Task item
Will you transcribe all the entries word for word, skipping the pictures they hold?

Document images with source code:
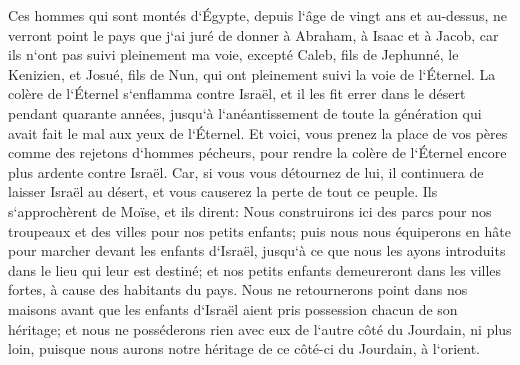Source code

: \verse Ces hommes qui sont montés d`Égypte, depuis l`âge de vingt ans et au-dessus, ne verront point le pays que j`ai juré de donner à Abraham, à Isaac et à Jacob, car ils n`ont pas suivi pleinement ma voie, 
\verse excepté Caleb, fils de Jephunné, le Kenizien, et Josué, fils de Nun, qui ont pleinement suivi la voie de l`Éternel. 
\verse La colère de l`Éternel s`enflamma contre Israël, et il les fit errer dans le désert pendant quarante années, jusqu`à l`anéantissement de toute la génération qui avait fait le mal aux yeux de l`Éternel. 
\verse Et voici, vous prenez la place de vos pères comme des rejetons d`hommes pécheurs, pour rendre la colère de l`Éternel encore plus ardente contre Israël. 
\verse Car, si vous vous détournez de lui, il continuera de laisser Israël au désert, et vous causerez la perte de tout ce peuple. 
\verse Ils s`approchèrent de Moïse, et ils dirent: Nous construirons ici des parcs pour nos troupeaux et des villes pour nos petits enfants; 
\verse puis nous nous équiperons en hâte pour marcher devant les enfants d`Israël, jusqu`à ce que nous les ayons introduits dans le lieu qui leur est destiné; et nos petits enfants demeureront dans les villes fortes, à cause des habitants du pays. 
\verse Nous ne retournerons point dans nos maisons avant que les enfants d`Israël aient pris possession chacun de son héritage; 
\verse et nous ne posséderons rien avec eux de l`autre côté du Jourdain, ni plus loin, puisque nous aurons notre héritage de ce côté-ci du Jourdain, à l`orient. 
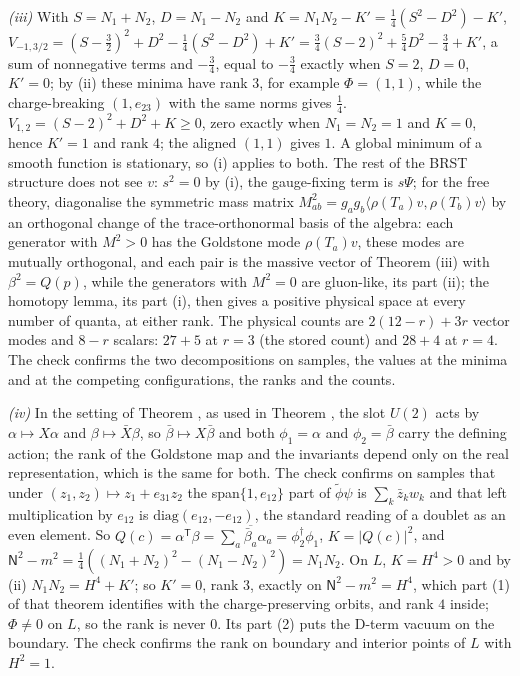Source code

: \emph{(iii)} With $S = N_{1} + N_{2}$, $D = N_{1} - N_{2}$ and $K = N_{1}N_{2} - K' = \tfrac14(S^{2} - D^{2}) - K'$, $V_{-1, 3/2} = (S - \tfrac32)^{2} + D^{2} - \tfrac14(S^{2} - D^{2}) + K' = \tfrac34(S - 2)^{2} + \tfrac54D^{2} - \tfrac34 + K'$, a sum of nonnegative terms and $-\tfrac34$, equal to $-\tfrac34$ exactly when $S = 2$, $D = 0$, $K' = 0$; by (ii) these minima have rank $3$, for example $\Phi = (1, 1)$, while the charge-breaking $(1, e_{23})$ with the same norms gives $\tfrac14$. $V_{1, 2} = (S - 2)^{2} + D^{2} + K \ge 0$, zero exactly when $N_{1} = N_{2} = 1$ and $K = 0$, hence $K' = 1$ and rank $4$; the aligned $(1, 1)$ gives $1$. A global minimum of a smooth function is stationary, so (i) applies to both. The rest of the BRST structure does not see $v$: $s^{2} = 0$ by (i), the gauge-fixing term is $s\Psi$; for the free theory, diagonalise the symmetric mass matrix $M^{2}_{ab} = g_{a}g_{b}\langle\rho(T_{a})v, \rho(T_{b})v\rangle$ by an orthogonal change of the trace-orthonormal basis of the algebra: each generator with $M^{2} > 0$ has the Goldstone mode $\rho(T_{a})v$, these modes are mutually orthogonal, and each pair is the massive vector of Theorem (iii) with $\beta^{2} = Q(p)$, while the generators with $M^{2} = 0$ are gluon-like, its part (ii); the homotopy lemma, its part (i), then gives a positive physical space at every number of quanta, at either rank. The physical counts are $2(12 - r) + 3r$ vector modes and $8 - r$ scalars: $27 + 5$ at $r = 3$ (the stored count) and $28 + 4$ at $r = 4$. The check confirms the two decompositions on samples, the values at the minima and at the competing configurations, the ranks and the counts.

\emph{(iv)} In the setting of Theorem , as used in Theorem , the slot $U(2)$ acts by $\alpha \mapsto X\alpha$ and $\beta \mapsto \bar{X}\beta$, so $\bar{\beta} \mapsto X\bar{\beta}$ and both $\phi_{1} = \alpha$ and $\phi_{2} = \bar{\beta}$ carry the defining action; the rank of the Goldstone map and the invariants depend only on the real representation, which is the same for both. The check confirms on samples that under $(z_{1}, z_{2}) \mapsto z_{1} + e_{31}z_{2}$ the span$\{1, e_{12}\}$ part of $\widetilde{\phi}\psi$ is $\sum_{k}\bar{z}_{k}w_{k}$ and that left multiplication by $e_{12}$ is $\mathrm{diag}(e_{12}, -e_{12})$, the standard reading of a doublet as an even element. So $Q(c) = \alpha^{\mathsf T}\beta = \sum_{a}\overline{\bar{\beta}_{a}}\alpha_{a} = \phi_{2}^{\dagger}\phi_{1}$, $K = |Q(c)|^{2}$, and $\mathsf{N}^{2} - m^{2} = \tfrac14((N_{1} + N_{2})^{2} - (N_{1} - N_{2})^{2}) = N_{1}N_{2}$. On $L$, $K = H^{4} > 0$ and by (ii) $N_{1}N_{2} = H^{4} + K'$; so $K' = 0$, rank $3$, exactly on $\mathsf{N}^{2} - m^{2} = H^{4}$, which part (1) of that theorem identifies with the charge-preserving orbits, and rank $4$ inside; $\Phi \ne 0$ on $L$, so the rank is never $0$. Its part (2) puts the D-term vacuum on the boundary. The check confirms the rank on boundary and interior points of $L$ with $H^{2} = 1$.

Response for this exercise
Source code

: \verse Ces hommes qui sont montés d`Égypte, depuis l`âge de vingt ans et au-dessus, ne verront point le pays que j`ai juré de donner à Abraham, à Isaac et à Jacob, car ils n`ont pas suivi pleinement ma voie, 
\verse excepté Caleb, fils de Jephunné, le Kenizien, et Josué, fils de Nun, qui ont pleinement suivi la voie de l`Éternel. 
\verse La colère de l`Éternel s`enflamma contre Israël, et il les fit errer dans le désert pendant quarante années, jusqu`à l`anéantissement de toute la génération qui avait fait le mal aux yeux de l`Éternel. 
\verse Et voici, vous prenez la place de vos pères comme des rejetons d`hommes pécheurs, pour rendre la colère de l`Éternel encore plus ardente contre Israël. 
\verse Car, si vous vous détournez de lui, il continuera de laisser Israël au désert, et vous causerez la perte de tout ce peuple. 
\verse Ils s`approchèrent de Moïse, et ils dirent: Nous construirons ici des parcs pour nos troupeaux et des villes pour nos petits enfants; 
\verse puis nous nous équiperons en hâte pour marcher devant les enfants d`Israël, jusqu`à ce que nous les ayons introduits dans le lieu qui leur est destiné; et nos petits enfants demeureront dans les villes fortes, à cause des habitants du pays. 
\verse Nous ne retournerons point dans nos maisons avant que les enfants d`Israël aient pris possession chacun de son héritage; 
\verse et nous ne posséderons rien avec eux de l`autre côté du Jourdain, ni plus loin, puisque nous aurons notre héritage de ce côté-ci du Jourdain, à l`orient. 
Source code

: \emph{(iii)} With $S = N_{1} + N_{2}$, $D = N_{1} - N_{2}$ and $K = N_{1}N_{2} - K' = \tfrac14(S^{2} - D^{2}) - K'$, $V_{-1, 3/2} = (S - \tfrac32)^{2} + D^{2} - \tfrac14(S^{2} - D^{2}) + K' = \tfrac34(S - 2)^{2} + \tfrac54D^{2} - \tfrac34 + K'$, a sum of nonnegative terms and $-\tfrac34$, equal to $-\tfrac34$ exactly when $S = 2$, $D = 0$, $K' = 0$; by (ii) these minima have rank $3$, for example $\Phi = (1, 1)$, while the charge-breaking $(1, e_{23})$ with the same norms gives $\tfrac14$. $V_{1, 2} = (S - 2)^{2} + D^{2} + K \ge 0$, zero exactly when $N_{1} = N_{2} = 1$ and $K = 0$, hence $K' = 1$ and rank $4$; the aligned $(1, 1)$ gives $1$. A global minimum of a smooth function is stationary, so (i) applies to both. The rest of the BRST structure does not see $v$: $s^{2} = 0$ by (i), the gauge-fixing term is $s\Psi$; for the free theory, diagonalise the symmetric mass matrix $M^{2}_{ab} = g_{a}g_{b}\langle\rho(T_{a})v, \rho(T_{b})v\rangle$ by an orthogonal change of the trace-orthonormal basis of the algebra: each generator with $M^{2} > 0$ has the Goldstone mode $\rho(T_{a})v$, these modes are mutually orthogonal, and each pair is the massive vector of Theorem (iii) with $\beta^{2} = Q(p)$, while the generators with $M^{2} = 0$ are gluon-like, its part (ii); the homotopy lemma, its part (i), then gives a positive physical space at every number of quanta, at either rank. The physical counts are $2(12 - r) + 3r$ vector modes and $8 - r$ scalars: $27 + 5$ at $r = 3$ (the stored count) and $28 + 4$ at $r = 4$. The check confirms the two decompositions on samples, the values at the minima and at the competing configurations, the ranks and the counts.

\emph{(iv)} In the setting of Theorem , as used in Theorem , the slot $U(2)$ acts by $\alpha \mapsto X\alpha$ and $\beta \mapsto \bar{X}\beta$, so $\bar{\beta} \mapsto X\bar{\beta}$ and both $\phi_{1} = \alpha$ and $\phi_{2} = \bar{\beta}$ carry the defining action; the rank of the Goldstone map and the invariants depend only on the real representation, which is the same for both. The check confirms on samples that under $(z_{1}, z_{2}) \mapsto z_{1} + e_{31}z_{2}$ the span$\{1, e_{12}\}$ part of $\widetilde{\phi}\psi$ is $\sum_{k}\bar{z}_{k}w_{k}$ and that left multiplication by $e_{12}$ is $\mathrm{diag}(e_{12}, -e_{12})$, the standard reading of a doublet as an even element. So $Q(c) = \alpha^{\mathsf T}\beta = \sum_{a}\overline{\bar{\beta}_{a}}\alpha_{a} = \phi_{2}^{\dagger}\phi_{1}$, $K = |Q(c)|^{2}$, and $\mathsf{N}^{2} - m^{2} = \tfrac14((N_{1} + N_{2})^{2} - (N_{1} - N_{2})^{2}) = N_{1}N_{2}$. On $L$, $K = H^{4} > 0$ and by (ii) $N_{1}N_{2} = H^{4} + K'$; so $K' = 0$, rank $3$, exactly on $\mathsf{N}^{2} - m^{2} = H^{4}$, which part (1) of that theorem identifies with the charge-preserving orbits, and rank $4$ inside; $\Phi \ne 0$ on $L$, so the rank is never $0$. Its part (2) puts the D-term vacuum on the boundary. The check confirms the rank on boundary and interior points of $L$ with $H^{2} = 1$.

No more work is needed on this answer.